-- Data for the task follows --
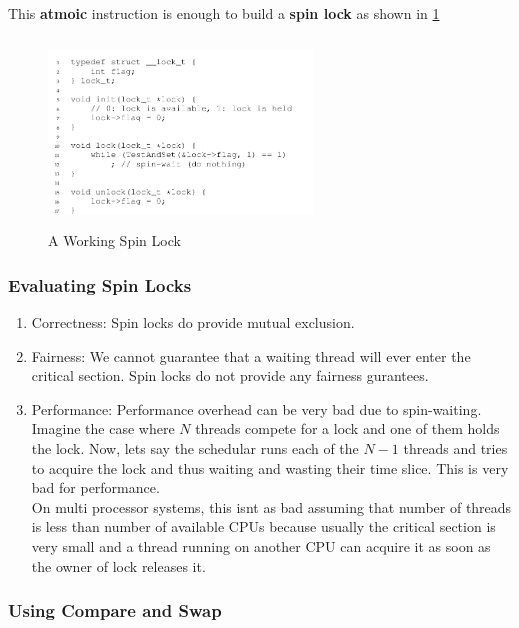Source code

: This \textbf{atmoic} instruction is enough to build a \textbf{spin lock} as
shown in \ref{283}

\begin{figure}[h!]
    \label{283}
    \begin{center}
        \includegraphics[width=7cm, height=5cm]{img/283.png}
        \caption{A Working Spin Lock}
    \end{center}
\end{figure}

\subsubsection{Evaluating Spin Locks}

\begin{enumerate}
    \item Correctness: Spin locks do provide mutual exclusion.
    \item Fairness: We cannot guarantee that a waiting thread will ever enter
        the critical section. Spin locks do not provide any fairness gurantees.
    \item Performance: Performance overhead can be very bad due to spin-waiting.
        Imagine the case where $N$ threads compete for a lock and one of them holds
        the lock. Now, lets say the schedular runs each of the $N - 1$ threads
        and tries to acquire the lock and thus waiting and wasting their time
        slice. This is very bad for performance.\\

        On multi processor systems, this isnt as bad assuming that number of
        threads is less than number of available CPUs because usually the critical
        section is very small and a thread running on another CPU can acquire
        it as soon as the owner of lock releases it.
\end{enumerate}

\subsubsection{Using Compare and Swap}

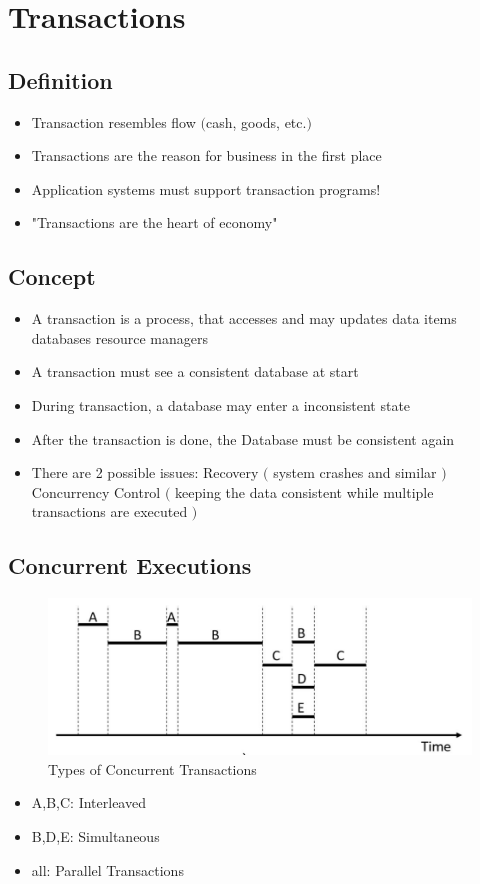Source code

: \chapter{Transactions}
	\section{Definition}
		\begin{itemize}
			\item Transaction resembles flow $($cash, goods, etc.$)$
			\item Transactions are the reason for business in the first place
			\item Application systems must support transaction programs!
			\item \color{red}"Transactions are the heart of economy"\color{black}
		\end{itemize}
			
	
	\section{Concept}
		\begin{itemize}
			\item A transaction is a process, that accesses and may updates data items
				\subitem databases 
				\subitem resource managers
			\item A transaction must see a consistent database at start
			\item During transaction, a database may enter a inconsistent state
			\item After the transaction is done, the Database must be consistent again
			\item There are 2 possible issues:
			\subitem Recovery $($ system crashes and similar $)$ 
			\subitem Concurrency Control $($ keeping the data consistent while multiple transactions are executed $)$
		\end{itemize}
	
	\newpage
	\section{Concurrent Executions}
		\begin{figure}[h!]
			\includegraphics[scale=0.5]{res/Concurrent-Transactions.jpg}
			\caption{Types of Concurrent Transactions}
		\end{figure}
		\begin{itemize}
			\item A,B,C: Interleaved
			\item B,D,E: Simultaneous
			\item all: Parallel Transactions			
		\end{itemize}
-- Data for the task concluded --
- Task prompt:
Go through the entries and filter for lines holding the word "that"; copy each match.

- Reply:
    \item Fairness: We cannot guarantee that a waiting thread will ever enter
        On multi processor systems, this isnt as bad assuming that number of
			\item A transaction is a process, that accesses and may updates data items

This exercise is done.